Mehr Wohnungen in der Wasserstadt? Politik ist skeptisch
Hannovers Bauverwaltung hält eine dichtere Bebauung des Wohngebiets in Limmer für denkbar, um den Wohnungsmangel zu lindern und Investoren zufriedenzustellen. In der Ratsmehrheit aber gibt es Vorbehalte – und wenig Willen, ein Wahlversprechen zu brechen.21.
September 2021
Der Vorstoß des Baudezernats, entgegen einem deutlichen Versprechen des Rates jetzt doch über eine mögliche Ausweitung des Wohnungsbaus in der Wasserstadt Limmer nachzudenken, hat am Dienstag ein unterschiedliches Echo ausgelöst. „Das war nicht schlau: Die Verwaltung hätte erst das Gespräch mit der Politik suchen müssen“, sagt Daniel Gardemin (Grüne). SPD-Fraktionschef Lars Kelich sagt zwar: „Wir sind offen für Vorschläge, wie mehr bezahlbarer Wohnraum geschaffen werden kann in Hannover.“ Aber er sagt auch: „Der Ratsbeschluss steht.“
Der Ratsbeschluss: Der hat 2015 festgelegt, dass in dem malerischen Neubaugebiet zwischen Kanälen in Limmer eine Maximalgrenze von 1800 Wohnungen gelten soll.
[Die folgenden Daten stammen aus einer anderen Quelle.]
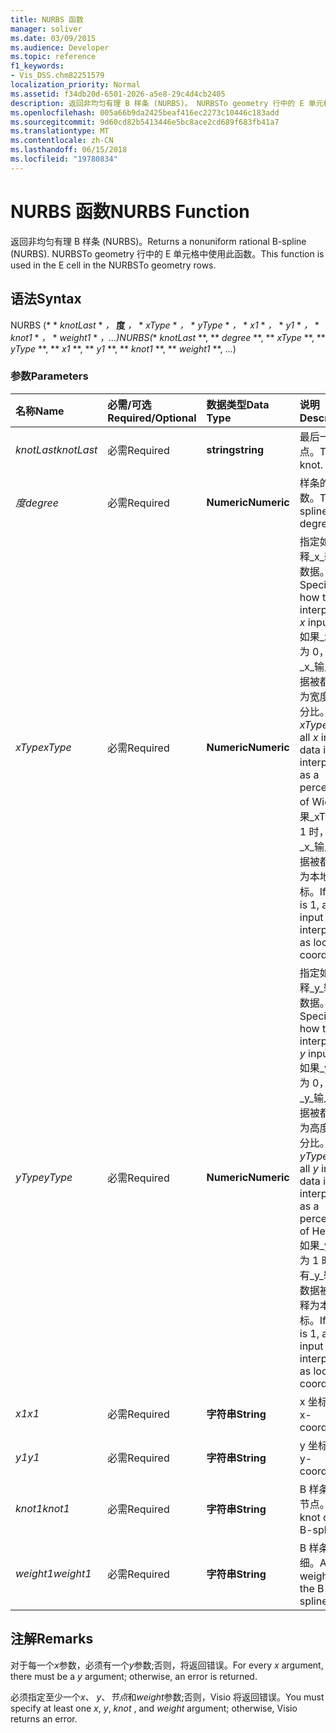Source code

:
 ```yaml
---
title: NURBS 函数
manager: soliver
ms.date: 03/09/2015
ms.audience: Developer
ms.topic: reference
f1_keywords:
- Vis_DSS.chm82251579
localization_priority: Normal
ms.assetid: f34db20d-6501-2026-a5e8-29c4d4cb2405
description: 返回非均匀有理 B 样条 (NURBS)。 NURBSTo geometry 行中的 E 单元格中使用此函数。
ms.openlocfilehash: 005a66b9da2425beaf416ec2273c10446c183add
ms.sourcegitcommit: 9d60cd82b5413446e5bc8ace2cd689f683fb41a7
ms.translationtype: MT
ms.contentlocale: zh-CN
ms.lasthandoff: 06/15/2018
ms.locfileid: "19780834"
---
```

# <a name="nurbs-function"></a><span data-ttu-id="72ec8-104">NURBS 函数</span><span class="sxs-lookup"><span data-stu-id="72ec8-104">NURBS Function</span></span>

<span data-ttu-id="72ec8-105">返回非均匀有理 B 样条 (NURBS)。</span><span class="sxs-lookup"><span data-stu-id="72ec8-105">Returns a nonuniform rational B-spline (NURBS).</span></span> <span data-ttu-id="72ec8-106">NURBSTo geometry 行中的 E 单元格中使用此函数。</span><span class="sxs-lookup"><span data-stu-id="72ec8-106">This function is used in the E cell in the NURBSTo geometry rows.</span></span>
  
## <a name="syntax"></a><span data-ttu-id="72ec8-107">语法</span><span class="sxs-lookup"><span data-stu-id="72ec8-107">Syntax</span></span>

<span data-ttu-id="72ec8-108">NURBS (* * *knotLast* * *，* **度** *，* * *xType* * *，* * *yType* * *，* * *x1* * *，* * *y1* * *，* * *knot1* * *，* * *weight1* * *，...)</span><span class="sxs-lookup"><span data-stu-id="72ec8-108">NURBS(** *knotLast* **, ** *degree* **, ** *xType* **, ** *yType* **, ** *x1* **, ** *y1* **, ** *knot1* **, ** *weight1* **, ...)</span></span> 
  
### <a name="parameters"></a><span data-ttu-id="72ec8-109">参数</span><span class="sxs-lookup"><span data-stu-id="72ec8-109">Parameters</span></span>

|<span data-ttu-id="72ec8-110">**名称**</span><span class="sxs-lookup"><span data-stu-id="72ec8-110">**Name**</span></span>|<span data-ttu-id="72ec8-111">**必需/可选**</span><span class="sxs-lookup"><span data-stu-id="72ec8-111">**Required/Optional**</span></span>|<span data-ttu-id="72ec8-112">**数据类型**</span><span class="sxs-lookup"><span data-stu-id="72ec8-112">**Data Type**</span></span>|<span data-ttu-id="72ec8-113">**说明**</span><span class="sxs-lookup"><span data-stu-id="72ec8-113">**Description**</span></span>|
|:-----|:-----|:-----|:-----|
| <span data-ttu-id="72ec8-114">_knotLast_</span><span class="sxs-lookup"><span data-stu-id="72ec8-114">_knotLast_</span></span> <br/> |<span data-ttu-id="72ec8-115">必需</span><span class="sxs-lookup"><span data-stu-id="72ec8-115">Required</span></span>  <br/> |<span data-ttu-id="72ec8-116">**string**</span><span class="sxs-lookup"><span data-stu-id="72ec8-116">**string**</span></span> <br/> | <span data-ttu-id="72ec8-117">最后一个节点。</span><span class="sxs-lookup"><span data-stu-id="72ec8-117">The last knot.</span></span>  <br/> |
| <span data-ttu-id="72ec8-118">_度_</span><span class="sxs-lookup"><span data-stu-id="72ec8-118">_degree_</span></span> <br/> |<span data-ttu-id="72ec8-119">必需</span><span class="sxs-lookup"><span data-stu-id="72ec8-119">Required</span></span>  <br/> |<span data-ttu-id="72ec8-120">**Numeric**</span><span class="sxs-lookup"><span data-stu-id="72ec8-120">**Numeric**</span></span> <br/> |<span data-ttu-id="72ec8-121">样条的度数。</span><span class="sxs-lookup"><span data-stu-id="72ec8-121">The spline's degree.</span></span>  <br/> |
| <span data-ttu-id="72ec8-122">_xType_</span><span class="sxs-lookup"><span data-stu-id="72ec8-122">_xType_</span></span> <br/> |<span data-ttu-id="72ec8-123">必需</span><span class="sxs-lookup"><span data-stu-id="72ec8-123">Required</span></span>  <br/> |<span data-ttu-id="72ec8-124">**Numeric**</span><span class="sxs-lookup"><span data-stu-id="72ec8-124">**Numeric**</span></span> <br/> |<span data-ttu-id="72ec8-125">指定如何解释_x_输入的数据。</span><span class="sxs-lookup"><span data-stu-id="72ec8-125">Specifies how to interpret the  _x_ input data.</span></span> <span data-ttu-id="72ec8-126">如果_xType_为 0，所有_x_输入的数据被都解释为宽度的百分比。</span><span class="sxs-lookup"><span data-stu-id="72ec8-126">If  _xType_ is 0, all  _x_ input data is interpreted as a percentage of Width.</span></span> <span data-ttu-id="72ec8-127">如果_xType_为 1 时，所有_x_输入的数据被都解释为本地坐标。</span><span class="sxs-lookup"><span data-stu-id="72ec8-127">If  _xType_ is 1, all  _x_ input data is interpreted as local coordinates.</span></span>  <br/> |
| <span data-ttu-id="72ec8-128">_yType_</span><span class="sxs-lookup"><span data-stu-id="72ec8-128">_yType_</span></span> <br/> |<span data-ttu-id="72ec8-129">必需</span><span class="sxs-lookup"><span data-stu-id="72ec8-129">Required</span></span>  <br/> |<span data-ttu-id="72ec8-130">**Numeric**</span><span class="sxs-lookup"><span data-stu-id="72ec8-130">**Numeric**</span></span> <br/> |<span data-ttu-id="72ec8-131">指定如何解释_y_输入的数据。</span><span class="sxs-lookup"><span data-stu-id="72ec8-131">Specifies how to interpret the  _y_ input data.</span></span> <span data-ttu-id="72ec8-132">如果_yType_为 0，所有_y_输入的数据被都解释为高度的百分比。</span><span class="sxs-lookup"><span data-stu-id="72ec8-132">If  _yType_ is 0, all  _y_ input data is interpreted as a percentage of Height.</span></span> <span data-ttu-id="72ec8-133">如果_yType_为 1 时，所有_y_输入的数据被都解释为本地坐标。</span><span class="sxs-lookup"><span data-stu-id="72ec8-133">If  _yType_ is 1, all  _y_ input data is interpreted as local coordinates.</span></span>  <br/> |
| <span data-ttu-id="72ec8-134">_x1_</span><span class="sxs-lookup"><span data-stu-id="72ec8-134">_x1_</span></span> <br/> |<span data-ttu-id="72ec8-135">必需</span><span class="sxs-lookup"><span data-stu-id="72ec8-135">Required</span></span>  <br/> |<span data-ttu-id="72ec8-136">**字符串**</span><span class="sxs-lookup"><span data-stu-id="72ec8-136">**String**</span></span> <br/> |<span data-ttu-id="72ec8-137">x 坐标。</span><span class="sxs-lookup"><span data-stu-id="72ec8-137">An x-coordinate.</span></span>  <br/> |
| <span data-ttu-id="72ec8-138">_y1_</span><span class="sxs-lookup"><span data-stu-id="72ec8-138">_y1_</span></span> <br/> |<span data-ttu-id="72ec8-139">必需</span><span class="sxs-lookup"><span data-stu-id="72ec8-139">Required</span></span>  <br/> |<span data-ttu-id="72ec8-140">**字符串**</span><span class="sxs-lookup"><span data-stu-id="72ec8-140">**String**</span></span> <br/> |<span data-ttu-id="72ec8-141">y 坐标。</span><span class="sxs-lookup"><span data-stu-id="72ec8-141">A y-coordinate.</span></span>  <br/> |
| <span data-ttu-id="72ec8-142">_knot1_</span><span class="sxs-lookup"><span data-stu-id="72ec8-142">_knot1_</span></span> <br/> |<span data-ttu-id="72ec8-143">必需</span><span class="sxs-lookup"><span data-stu-id="72ec8-143">Required</span></span>  <br/> |<span data-ttu-id="72ec8-144">**字符串**</span><span class="sxs-lookup"><span data-stu-id="72ec8-144">**String**</span></span> <br/> |<span data-ttu-id="72ec8-145">B 样条上的节点。</span><span class="sxs-lookup"><span data-stu-id="72ec8-145">A knot on the B-spline.</span></span>  <br/> |
| <span data-ttu-id="72ec8-146">_weight1_</span><span class="sxs-lookup"><span data-stu-id="72ec8-146">_weight1_</span></span> <br/> |<span data-ttu-id="72ec8-147">必需</span><span class="sxs-lookup"><span data-stu-id="72ec8-147">Required</span></span>  <br/> |<span data-ttu-id="72ec8-148">**字符串**</span><span class="sxs-lookup"><span data-stu-id="72ec8-148">**String**</span></span> <br/> |<span data-ttu-id="72ec8-149">B 样条的粗细。</span><span class="sxs-lookup"><span data-stu-id="72ec8-149">A weight on the B-spline.</span></span>  <br/> |
   
## <a name="remarks"></a><span data-ttu-id="72ec8-150">注解</span><span class="sxs-lookup"><span data-stu-id="72ec8-150">Remarks</span></span>

<span data-ttu-id="72ec8-151">对于每一个*x*参数，必须有一个*y*参数;否则，将返回错误。</span><span class="sxs-lookup"><span data-stu-id="72ec8-151">For every  *x*  argument, there must be a  *y*  argument; otherwise, an error is returned.</span></span> 
  
<span data-ttu-id="72ec8-152">必须指定至少一个*x*、 *y*、*节点*和*weight*参数;否则，Visio 将返回错误。</span><span class="sxs-lookup"><span data-stu-id="72ec8-152">You must specify at least one  *x*, *y*, *knot*  , and  *weight*  argument; otherwise, Visio returns an error.</span></span>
Er wurde nach heftigen Auseinandersetzungen gefällt um die Dichte der Bebauung in dem künftigen Wohnquartier, um die Verträglichkeit des Verkehrs und Integration der neuen Siedlung in den Charakter des alten Limmer. Ausgehandelt wurde der Beschluss unter dem damaligen Baudezernenten Uwe Bodemann.
Sein Nachfolger Thomas Vielhaber (SPD) aber hat jetzt drei Probleme. Zum einen soll er das Tempo im Wohnungsbau erheblich steigern, damit mehr Menschen schneller eine Wohnung finden. Zum anderen soll er mehr preiswerten Wohnungsbau ermöglichen, damit mehr Menschen eine Wohnung auch bezahlen können. Und zum dritten sind dem Wasserstadt-Unternehmer Günter Papenburg die Partner aus dem ersten Bauabschnitt abgesprungen. Und die neuen Investorenpartner für den zweiten, größeren Bauabschnitt sagen, dass sie Wohnungen nur dann preiswerter anbieten können, wenn etwa 40.000 Quadratmeter Bruttogeschossfläche mehr gebaut werde. Das bedeutet: 230.000 statt 190.000 Quadratmeter und damit etwa 2200 statt 1800 Wohnungen.
„1800 waren schon ein Kompromiss“
„Die 1800 waren schon ein Kompromiss“, sagt Grünen-Baupolitiker Gardemin: „Ursprünglich waren in der Wasserstadt 500 bis 600 Einfamilienhäuser geplant.“ Er sehe nicht, wieso man den Anwohnern aus Limmer zumute sollte, diesen Kompromiss erneut aufzuschnüren. Vor allem, da noch nicht einmal die Verkehrsprobleme im Stadtteil gelöst seien. Autos und Lkw quälten sich über die Bundesstraße 441 an der Wasserstadt vorbei, ein Stadtbahnanschluss sei nicht in Sicht. „Ich glaube nicht, dass der Wasserstadt mehr Wohnungen gut tun werden – dort wird jetzt schon dichter gebaut als am Kronsberg“, sagt Gardemin.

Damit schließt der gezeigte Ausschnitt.